• [RECORDS TO USE]:
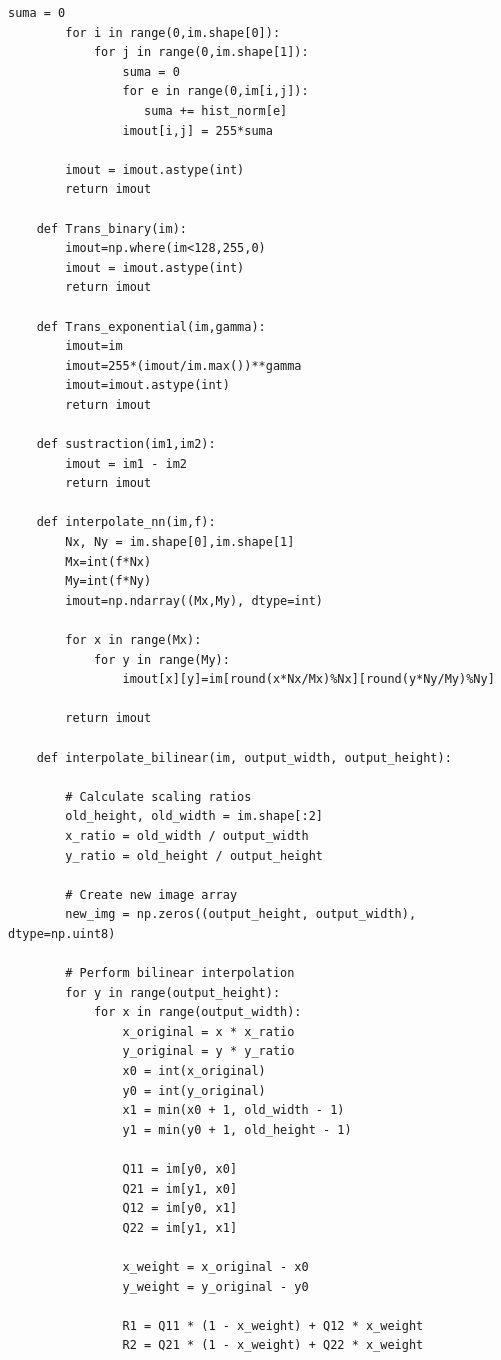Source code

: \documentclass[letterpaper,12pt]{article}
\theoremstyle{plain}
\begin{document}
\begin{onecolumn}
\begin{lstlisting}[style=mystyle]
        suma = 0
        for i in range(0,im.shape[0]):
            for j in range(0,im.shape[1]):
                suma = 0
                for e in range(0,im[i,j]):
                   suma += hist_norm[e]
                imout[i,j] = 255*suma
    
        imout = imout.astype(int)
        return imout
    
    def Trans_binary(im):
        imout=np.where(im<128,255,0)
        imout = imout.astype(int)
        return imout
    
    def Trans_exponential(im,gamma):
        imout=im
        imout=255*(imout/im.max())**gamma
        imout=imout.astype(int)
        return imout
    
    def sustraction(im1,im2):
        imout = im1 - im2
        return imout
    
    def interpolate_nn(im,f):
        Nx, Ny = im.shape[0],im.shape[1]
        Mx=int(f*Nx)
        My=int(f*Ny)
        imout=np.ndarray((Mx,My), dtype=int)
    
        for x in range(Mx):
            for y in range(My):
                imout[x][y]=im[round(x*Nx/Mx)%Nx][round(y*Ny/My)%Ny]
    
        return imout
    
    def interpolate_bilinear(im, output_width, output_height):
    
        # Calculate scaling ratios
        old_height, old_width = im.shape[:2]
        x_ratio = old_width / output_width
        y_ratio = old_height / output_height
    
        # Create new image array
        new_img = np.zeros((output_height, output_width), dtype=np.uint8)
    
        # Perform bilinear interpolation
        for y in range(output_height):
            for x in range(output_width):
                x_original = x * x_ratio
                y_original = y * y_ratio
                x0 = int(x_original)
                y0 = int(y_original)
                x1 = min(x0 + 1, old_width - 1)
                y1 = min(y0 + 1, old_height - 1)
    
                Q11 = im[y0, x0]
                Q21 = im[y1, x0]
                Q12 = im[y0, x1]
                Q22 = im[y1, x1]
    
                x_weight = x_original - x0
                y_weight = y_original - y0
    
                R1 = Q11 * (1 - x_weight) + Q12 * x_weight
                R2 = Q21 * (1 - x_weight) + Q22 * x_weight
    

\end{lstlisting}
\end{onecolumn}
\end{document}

• [YOUR TASK]: Repeat each of the records exactly as written, except for the pictures, which are to be left out.

• [OUTPUT BELOW]:
Source code

: \documentclass[letterpaper,12pt]{article}
\theoremstyle{plain}
\begin{document}
\begin{onecolumn}
\begin{lstlisting}[style=mystyle]
        suma = 0
        for i in range(0,im.shape[0]):
            for j in range(0,im.shape[1]):
                suma = 0
                for e in range(0,im[i,j]):
                   suma += hist_norm[e]
                imout[i,j] = 255*suma
    
        imout = imout.astype(int)
        return imout
    
    def Trans_binary(im):
        imout=np.where(im<128,255,0)
        imout = imout.astype(int)
        return imout
    
    def Trans_exponential(im,gamma):
        imout=im
        imout=255*(imout/im.max())**gamma
        imout=imout.astype(int)
        return imout
    
    def sustraction(im1,im2):
        imout = im1 - im2
        return imout
    
    def interpolate_nn(im,f):
        Nx, Ny = im.shape[0],im.shape[1]
        Mx=int(f*Nx)
        My=int(f*Ny)
        imout=np.ndarray((Mx,My), dtype=int)
    
        for x in range(Mx):
            for y in range(My):
                imout[x][y]=im[round(x*Nx/Mx)%Nx][round(y*Ny/My)%Ny]
    
        return imout
    
    def interpolate_bilinear(im, output_width, output_height):
    
        # Calculate scaling ratios
        old_height, old_width = im.shape[:2]
        x_ratio = old_width / output_width
        y_ratio = old_height / output_height
    
        # Create new image array
        new_img = np.zeros((output_height, output_width), dtype=np.uint8)
    
        # Perform bilinear interpolation
        for y in range(output_height):
            for x in range(output_width):
                x_original = x * x_ratio
                y_original = y * y_ratio
                x0 = int(x_original)
                y0 = int(y_original)
                x1 = min(x0 + 1, old_width - 1)
                y1 = min(y0 + 1, old_height - 1)
    
                Q11 = im[y0, x0]
                Q21 = im[y1, x0]
                Q12 = im[y0, x1]
                Q22 = im[y1, x1]
    
                x_weight = x_original - x0
                y_weight = y_original - y0
    
                R1 = Q11 * (1 - x_weight) + Q12 * x_weight
                R2 = Q21 * (1 - x_weight) + Q22 * x_weight
    

\end{lstlisting}
\end{onecolumn}
\end{document}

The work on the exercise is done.